Remote parents struggle as schools slash lesson plans
Translated from English, summarized and contextualized by DistantNews.
At a glance
- Parents of children attending schools of the air on remote Australian cattle stations are struggling to support their education.
- Schools are phasing out printable lesson materials, forcing parents to rely solely on online classes which are difficult to access in remote areas.
- This change leaves parents without a framework to teach their children when online lessons are missed or unavailable, potentially causing students to fall behind.
Vivien Fitzgerald, a seven-year-old living on a remote cattle station, now faces an education gap as her school's "schools of the air" program phases out essential printable lesson materials. Her mother, Ellen Fitzgerald, explains that parents are increasingly left without a framework to support their children's learning when online classes are missed.
Her English today has been cancelled because the teacher has got other commitments in the school, or might be away. But because that's only taught online, I don't have a framework for what to teach her during that period of time.
"Her English today has been cancelled because the teacher has got other commitments in the school, or might be away," Fitzgerald said. "But because that's only taught online, I don't have a framework for what to teach her during that period of time." This shift means parents must balance their own demanding work on the 24,000-hectare property with the role of "home tutor," often without the necessary curriculum-aligned guidance.
We could actually say, 'We can't get to that on-air [lesson], we'll be in the paddock, so you can do your maths lesson in the paddock.'
Historically, "correspondence" or "papers", printable, step-by-step learning materials, have been crucial for distance education families.

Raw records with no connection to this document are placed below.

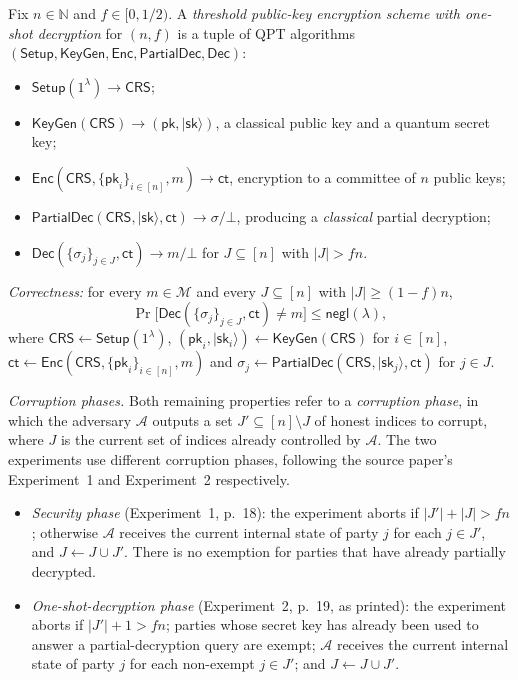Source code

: \documentclass{conjura-conjecture}
\newcommand{\ket}[1]{\lvert #1 \rangle}
\newcommand{\negl}{\mathsf{negl}}
\newcommand{\Msp}{\mathcal{M}}
\newcommand{\Setup}{\mathsf{Setup}}
\newcommand{\KeyGen}{\mathsf{KeyGen}}
\newcommand{\Enc}{\mathsf{Enc}}
\newcommand{\Dec}{\mathsf{Dec}}
\newcommand{\PartialDec}{\mathsf{PartialDec}}
\newcommand{\CRS}{\mathsf{CRS}}
\newcommand{\pk}{\mathsf{pk}}
\newcommand{\sk}{\mathsf{sk}}
\newcommand{\ct}{\mathsf{ct}}
\begin{document}
\begin{definition}\label{def:tosd}
Fix $n \in \mathbb{N}$ and $f \in [0, 1/2)$. A \emph{threshold
public-key encryption scheme with one-shot decryption} for $(n, f)$ is
a tuple of QPT algorithms $(\Setup, \KeyGen, \Enc, \PartialDec,
\Dec)$:
\begin{itemize}[leftmargin=1.2em]
  \item $\Setup(1^{\lambda}) \to \CRS$;
  \item $\KeyGen(\CRS) \to (\pk, \ket{\sk})$, a classical public key
    and a quantum secret key;
  \item $\Enc(\CRS, \{\pk_{i}\}_{i \in [n]}, m) \to \ct$, encryption
    to a committee of $n$ public keys;
  \item $\PartialDec(\CRS, \ket{\sk}, \ct) \to \sigma / \bot$,
    producing a \emph{classical} partial decryption;
  \item $\Dec(\{\sigma_{j}\}_{j \in J}, \ct) \to m / \bot$ for $J
    \subseteq [n]$ with $\lvert J \rvert > f n$.
\end{itemize}

\emph{Correctness:} for every $m \in \Msp$ and every $J \subseteq [n]$
with $\lvert J \rvert \ge (1-f)n$,
\[
  \Pr\bigl[\Dec(\{\sigma_{j}\}_{j \in J}, \ct) \neq m\bigr]
    \le \negl(\lambda),
\]
where $\CRS \gets \Setup(1^{\lambda})$, $(\pk_{i}, \ket{\sk_{i}})
\gets \KeyGen(\CRS)$ for $i \in [n]$, $\ct \gets \Enc(\CRS,
\{\pk_{i}\}_{i \in [n]}, m)$ and $\sigma_{j} \gets \PartialDec(\CRS,
\ket{\sk_{j}}, \ct)$ for $j \in J$.

\emph{Corruption phases.} Both remaining properties refer to a
\emph{corruption phase}, in which the adversary $\mathcal{A}$ outputs
a set $J' \subseteq [n] \setminus J$ of honest indices to corrupt,
where $J$ is the current set of indices already controlled by
$\mathcal{A}$. The two experiments use different corruption phases,
following the source paper's Experiment~1 and Experiment~2
respectively.
\begin{itemize}[leftmargin=1.2em]
  \item \emph{Security phase} (Experiment~1, p.~18): the experiment
    aborts if $\lvert J' \rvert + \lvert J \rvert > f n$; otherwise
    $\mathcal{A}$ receives the current internal state of party $j$ for
    each $j \in J'$, and $J \gets J \cup J'$. There is no exemption
    for parties that have already partially decrypted.
  \item \emph{One-shot-decryption phase} (Experiment~2, p.~19, as
    printed): the experiment aborts if $\lvert J' \rvert + 1 > f n$;
    parties whose secret key has already been used to answer a
    partial-decryption query are exempt; $\mathcal{A}$ receives the
    current internal state of party $j$ for each non-exempt $j \in
    J'$; and $J \gets J \cup J'$.
\end{itemize}


\end{definition}
\end{document}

These materials provided flexibility, allowing parents to conduct lessons anywhere on the property, even when offline or during mustering. Now, with these resources disappearing, students like Vivien are spending more time online, a situation Fitzgerald describes as "a lot to ask a little person to sit on a screen and learn in a lecture style."
Her time spent on air has more than doubled and it's a lot to ask a little person to sit on a screen and learn in a lecture style.
Winnie Batt, another parent with children in distance education, emphasized the necessity of the old materials. She used them daily to manage her multi-child classroom, especially on days with power outages, unstable internet, or when family medical appointments required travel. The phasing out of these materials raises concerns about educational equity for children in Australia's most remote regions.
[That might be] on days when the power goes out, on days when you don't have stable internet, on days when you need to go mustering, on days when someone in the family has a major medical appointment [and] we have to go away together.